What you should do: Exactly repeat all the records below, omitting the images they hold.

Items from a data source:

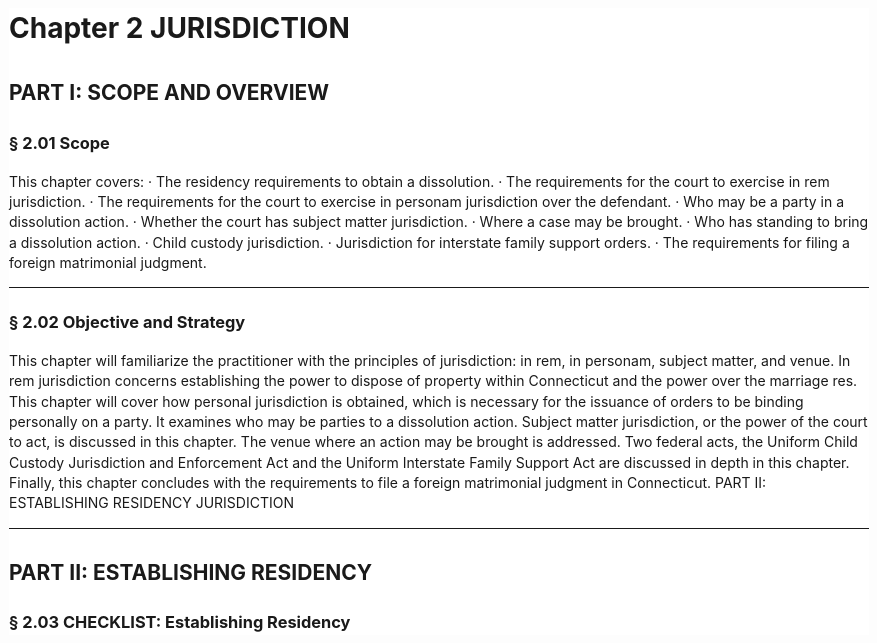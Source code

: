 # Chapter 2 JURISDICTION


## PART I: SCOPE AND OVERVIEW

### § 2.01 Scope

This chapter covers: · The residency requirements to obtain a dissolution. · The requirements for the court to exercise in rem jurisdiction. · The requirements for the court to exercise in personam jurisdiction over the defendant. · Who may be a party in a dissolution action. · Whether the court has subject matter jurisdiction. · Where a case may be brought. · Who has standing to bring a dissolution action. · Child custody jurisdiction. · Jurisdiction for interstate family support orders. · The requirements for filing a foreign matrimonial judgment.

---

### § 2.02 Objective and Strategy

This chapter will familiarize the practitioner with the principles of jurisdiction: in rem, in personam, subject matter, and venue. In rem jurisdiction concerns establishing the power to dispose of property within Connecticut and the power over the marriage res. This chapter will cover how personal jurisdiction is obtained, which is necessary for the issuance of orders to be binding personally on a party. It examines who may be parties to a dissolution action. Subject matter jurisdiction, or the power of the court to act, is discussed in this chapter. The venue where an action may be brought is addressed. Two federal acts, the Uniform Child Custody Jurisdiction and Enforcement Act and the Uniform Interstate Family Support Act are discussed in depth in this chapter. Finally, this chapter concludes with the requirements to file a foreign matrimonial judgment in Connecticut. PART II: ESTABLISHING RESIDENCY JURISDICTION

---


## PART II: ESTABLISHING RESIDENCY

### § 2.03 CHECKLIST: Establishing Residency
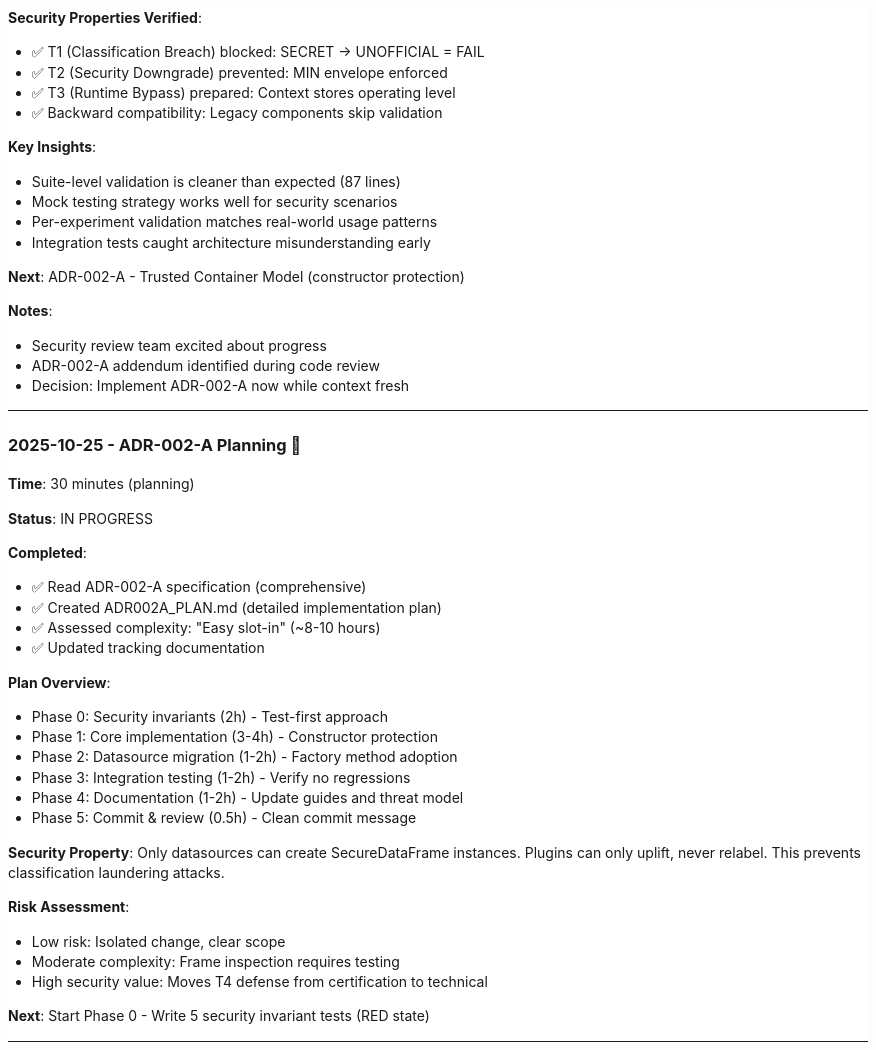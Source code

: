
 ```
```

**Security Properties Verified**:
- ✅ T1 (Classification Breach) blocked: SECRET → UNOFFICIAL = FAIL
- ✅ T2 (Security Downgrade) prevented: MIN envelope enforced
- ✅ T3 (Runtime Bypass) prepared: Context stores operating level
- ✅ Backward compatibility: Legacy components skip validation

**Key Insights**:
- Suite-level validation is cleaner than expected (87 lines)
- Mock testing strategy works well for security scenarios
- Per-experiment validation matches real-world usage patterns
- Integration tests caught architecture misunderstanding early

**Next**: ADR-002-A - Trusted Container Model (constructor protection)

**Notes**:
- Security review team excited about progress
- ADR-002-A addendum identified during code review
- Decision: Implement ADR-002-A now while context fresh

---

### 2025-10-25 - ADR-002-A Planning 🔄

**Time**: 30 minutes (planning)

**Status**: IN PROGRESS

**Completed**:
- ✅ Read ADR-002-A specification (comprehensive)
- ✅ Created ADR002A_PLAN.md (detailed implementation plan)
- ✅ Assessed complexity: "Easy slot-in" (~8-10 hours)
- ✅ Updated tracking documentation

**Plan Overview**:
- Phase 0: Security invariants (2h) - Test-first approach
- Phase 1: Core implementation (3-4h) - Constructor protection
- Phase 2: Datasource migration (1-2h) - Factory method adoption
- Phase 3: Integration testing (1-2h) - Verify no regressions
- Phase 4: Documentation (1-2h) - Update guides and threat model
- Phase 5: Commit & review (0.5h) - Clean commit message

**Security Property**:
Only datasources can create SecureDataFrame instances. Plugins can only uplift, never relabel. This prevents classification laundering attacks.

**Risk Assessment**:
- Low risk: Isolated change, clear scope
- Moderate complexity: Frame inspection requires testing
- High security value: Moves T4 defense from certification to technical

**Next**: Start Phase 0 - Write 5 security invariant tests (RED state)

---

Response area:
Source code

: # Chapter 2 JURISDICTION


## PART I: SCOPE AND OVERVIEW

### § 2.01 Scope

This chapter covers: · The residency requirements to obtain a dissolution. · The requirements for the court to exercise in rem jurisdiction. · The requirements for the court to exercise in personam jurisdiction over the defendant. · Who may be a party in a dissolution action. · Whether the court has subject matter jurisdiction. · Where a case may be brought. · Who has standing to bring a dissolution action. · Child custody jurisdiction. · Jurisdiction for interstate family support orders. · The requirements for filing a foreign matrimonial judgment.

---

### § 2.02 Objective and Strategy

This chapter will familiarize the practitioner with the principles of jurisdiction: in rem, in personam, subject matter, and venue. In rem jurisdiction concerns establishing the power to dispose of property within Connecticut and the power over the marriage res. This chapter will cover how personal jurisdiction is obtained, which is necessary for the issuance of orders to be binding personally on a party. It examines who may be parties to a dissolution action. Subject matter jurisdiction, or the power of the court to act, is discussed in this chapter. The venue where an action may be brought is addressed. Two federal acts, the Uniform Child Custody Jurisdiction and Enforcement Act and the Uniform Interstate Family Support Act are discussed in depth in this chapter. Finally, this chapter concludes with the requirements to file a foreign matrimonial judgment in Connecticut. PART II: ESTABLISHING RESIDENCY JURISDICTION

---


## PART II: ESTABLISHING RESIDENCY

### § 2.03 CHECKLIST: Establishing Residency
Source code

:
 ```
```

**Security Properties Verified**:
- ✅ T1 (Classification Breach) blocked: SECRET → UNOFFICIAL = FAIL
- ✅ T2 (Security Downgrade) prevented: MIN envelope enforced
- ✅ T3 (Runtime Bypass) prepared: Context stores operating level
- ✅ Backward compatibility: Legacy components skip validation

**Key Insights**:
- Suite-level validation is cleaner than expected (87 lines)
- Mock testing strategy works well for security scenarios
- Per-experiment validation matches real-world usage patterns
- Integration tests caught architecture misunderstanding early

**Next**: ADR-002-A - Trusted Container Model (constructor protection)

**Notes**:
- Security review team excited about progress
- ADR-002-A addendum identified during code review
- Decision: Implement ADR-002-A now while context fresh

---

### 2025-10-25 - ADR-002-A Planning 🔄

**Time**: 30 minutes (planning)

**Status**: IN PROGRESS

**Completed**:
- ✅ Read ADR-002-A specification (comprehensive)
- ✅ Created ADR002A_PLAN.md (detailed implementation plan)
- ✅ Assessed complexity: "Easy slot-in" (~8-10 hours)
- ✅ Updated tracking documentation

**Plan Overview**:
- Phase 0: Security invariants (2h) - Test-first approach
- Phase 1: Core implementation (3-4h) - Constructor protection
- Phase 2: Datasource migration (1-2h) - Factory method adoption
- Phase 3: Integration testing (1-2h) - Verify no regressions
- Phase 4: Documentation (1-2h) - Update guides and threat model
- Phase 5: Commit & review (0.5h) - Clean commit message

**Security Property**:
Only datasources can create SecureDataFrame instances. Plugins can only uplift, never relabel. This prevents classification laundering attacks.

**Risk Assessment**:
- Low risk: Isolated change, clear scope
- Moderate complexity: Frame inspection requires testing
- High security value: Moves T4 defense from certification to technical

**Next**: Start Phase 0 - Write 5 security invariant tests (RED state)

---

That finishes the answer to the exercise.